Exercise: Look for the word "implemented" in the material below. Copy each line that has it.

---------- Data for this task ----------

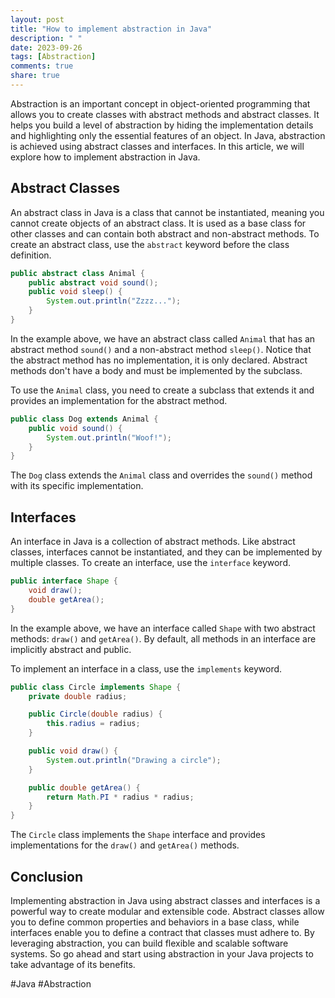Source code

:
 ```yaml
---
layout: post
title: "How to implement abstraction in Java"
description: " "
date: 2023-09-26
tags: [Abstraction]
comments: true
share: true
---
```


Abstraction is an important concept in object-oriented programming that allows you to create classes with abstract methods and abstract classes. It helps you build a level of abstraction by hiding the implementation details and highlighting only the essential features of an object. In Java, abstraction is achieved using abstract classes and interfaces. In this article, we will explore how to implement abstraction in Java.

## Abstract Classes

An abstract class in Java is a class that cannot be instantiated, meaning you cannot create objects of an abstract class. It is used as a base class for other classes and can contain both abstract and non-abstract methods. To create an abstract class, use the `abstract` keyword before the class definition.

```java
public abstract class Animal {
    public abstract void sound();
    public void sleep() {
        System.out.println("Zzzz...");
    }
}
```

In the example above, we have an abstract class called `Animal` that has an abstract method `sound()` and a non-abstract method `sleep()`. Notice that the abstract method has no implementation, it is only declared. Abstract methods don't have a body and must be implemented by the subclass.

To use the `Animal` class, you need to create a subclass that extends it and provides an implementation for the abstract method.

```java
public class Dog extends Animal {
    public void sound() {
        System.out.println("Woof!");
    }
}
```

The `Dog` class extends the `Animal` class and overrides the `sound()` method with its specific implementation.

## Interfaces

An interface in Java is a collection of abstract methods. Like abstract classes, interfaces cannot be instantiated, and they can be implemented by multiple classes. To create an interface, use the `interface` keyword.

```java
public interface Shape {
    void draw();
    double getArea();
}
```

In the example above, we have an interface called `Shape` with two abstract methods: `draw()` and `getArea()`. By default, all methods in an interface are implicitly abstract and public.

To implement an interface in a class, use the `implements` keyword.

```java
public class Circle implements Shape {
    private double radius;

    public Circle(double radius) {
        this.radius = radius;
    }

    public void draw() {
        System.out.println("Drawing a circle");
    }

    public double getArea() {
        return Math.PI * radius * radius;
    }
}
```

The `Circle` class implements the `Shape` interface and provides implementations for the `draw()` and `getArea()` methods.

## Conclusion

Implementing abstraction in Java using abstract classes and interfaces is a powerful way to create modular and extensible code. Abstract classes allow you to define common properties and behaviors in a base class, while interfaces enable you to define a contract that classes must adhere to. By leveraging abstraction, you can build flexible and scalable software systems. So go ahead and start using abstraction in your Java projects to take advantage of its benefits.

#Java #Abstraction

----------

The answer:
In the example above, we have an abstract class called `Animal` that has an abstract method `sound()` and a non-abstract method `sleep()`. Notice that the abstract method has no implementation, it is only declared. Abstract methods don't have a body and must be implemented by the subclass.
An interface in Java is a collection of abstract methods. Like abstract classes, interfaces cannot be instantiated, and they can be implemented by multiple classes. To create an interface, use the `interface` keyword.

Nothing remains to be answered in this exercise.